So why do you think it is not the total pressure?

The Bernoulli equation refers to the total pressure energy across the cross section @ a specific point on a streamline. We know that is constant.

In the Navier-Stokes equation the p only refers to the "local" pressure, i.e. the first term p in the Bernoulli equation. Otherwise, if it really did refer to the total pressure, we would never be able to have a nonzero gradient ∇p, since the total pressure is constant.

 

[boneh3ad]

So why do you think it is not the total pressure?

Because he is right. The pressure in the N-S equations is static pressure.

 

[Niles]

Because he is right. The pressure in the N-S equations is static pressure.

So you agree with me, there really is an inconsistency somewhere, right?

 

[Malverin]

The Bernoulli equation refers to the total pressure energy across the cross section @ a specific point on a streamline. We know that is constant.

In the Navier-Stokes equation the p only refers to the "local" pressure, i.e. the first term p in the Bernoulli equation. Otherwise, if it really did refer to the total pressure, we would never be able to have a nonzero gradient ∇p, since the total pressure is constant.

Yes. You are right.
Here p is the static pressure

The left side of the equation describes acceleration, and may be composed of time dependent or convective effects (also the effects of non-inertial coordinates if present). The right side of the equation is in effect a summation of body forces (such as gravity) and divergence of stress (pressure and shear stress).

But that does not explain why do you think that is the same pressure as here

 

[Niles]

But that does not explain why do you think that is the same pressure as here

I believe the p in the definition of the speed of sound is the same pressure the one in Bernoulli's law (first pressure term).

 

[Malverin]

I believe the p in the definition of the speed of sound is the same pressure the one in Bernoulli's law (first pressure term).

Underwater acoustic propagation depends on many factors. The direction of sound propagation is determined by the sound speed gradients in the water. In the sea the vertical gradients are generally much larger than the horizontal ones.

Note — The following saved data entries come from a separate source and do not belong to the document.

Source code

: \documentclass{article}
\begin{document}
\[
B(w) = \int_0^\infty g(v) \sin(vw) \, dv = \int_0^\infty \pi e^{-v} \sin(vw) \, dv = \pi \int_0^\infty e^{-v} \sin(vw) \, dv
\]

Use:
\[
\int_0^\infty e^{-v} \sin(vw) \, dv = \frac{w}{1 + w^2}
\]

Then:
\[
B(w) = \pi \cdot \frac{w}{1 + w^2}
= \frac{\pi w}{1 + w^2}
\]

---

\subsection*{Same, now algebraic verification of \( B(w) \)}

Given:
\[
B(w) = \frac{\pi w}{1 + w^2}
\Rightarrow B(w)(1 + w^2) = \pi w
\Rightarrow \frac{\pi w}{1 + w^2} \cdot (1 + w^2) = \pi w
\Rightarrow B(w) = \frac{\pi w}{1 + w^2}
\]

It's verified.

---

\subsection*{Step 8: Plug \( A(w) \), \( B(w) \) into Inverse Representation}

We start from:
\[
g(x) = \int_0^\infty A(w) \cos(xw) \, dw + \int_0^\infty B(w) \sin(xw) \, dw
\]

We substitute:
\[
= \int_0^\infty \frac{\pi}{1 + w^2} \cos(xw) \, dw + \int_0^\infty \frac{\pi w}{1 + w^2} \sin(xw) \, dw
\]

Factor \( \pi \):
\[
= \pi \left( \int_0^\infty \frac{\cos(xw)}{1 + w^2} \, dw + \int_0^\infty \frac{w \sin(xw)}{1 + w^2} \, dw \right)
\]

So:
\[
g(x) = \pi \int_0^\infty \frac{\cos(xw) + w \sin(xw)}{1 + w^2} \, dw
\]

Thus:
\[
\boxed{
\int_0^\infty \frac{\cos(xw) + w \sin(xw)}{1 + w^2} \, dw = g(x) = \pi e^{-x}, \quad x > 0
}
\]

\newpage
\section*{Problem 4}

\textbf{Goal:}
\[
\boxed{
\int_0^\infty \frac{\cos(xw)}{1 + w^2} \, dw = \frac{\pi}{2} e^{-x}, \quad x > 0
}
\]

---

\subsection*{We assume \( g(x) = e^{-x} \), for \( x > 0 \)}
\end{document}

Combining this with a tendency towards increasing sound speed at increasing depth, due to the increasing pressure in the deep sea

Hydrostatic pressure increases with depth.
Static pressure is atmospheric pressure at the water surface and dynamic pressure is zero if water does not move
So when you go deeper total pressure increases, but static(the first one) remains the same

http://en.wikipedia.org/wiki/Underwater_acoustics

 

[boneh3ad]

Hydrostatic pressure is static pressure.

 

[Malverin]

Hydrostatic pressure is static pressure.

Yes it is.
In the equation it is considered separately (and it should be, because atmospheric and hydrostatic pressure are not the same thing)
so to be correct we have to consider it separately.

And to generalize all this

When fluid does not move the total pressure is static pressure (atmospheric + hydrostatic)

 

[Niles]

Yes it is.
In the equation it is considered separately (and it should be, because atmospheric and hydrostatic pressure are not the same thing)
so to be correct we have to consider it separately.

And to generalize all this

When fluid does not move the total pressure is static pressure (atmospheric + hydrostatic)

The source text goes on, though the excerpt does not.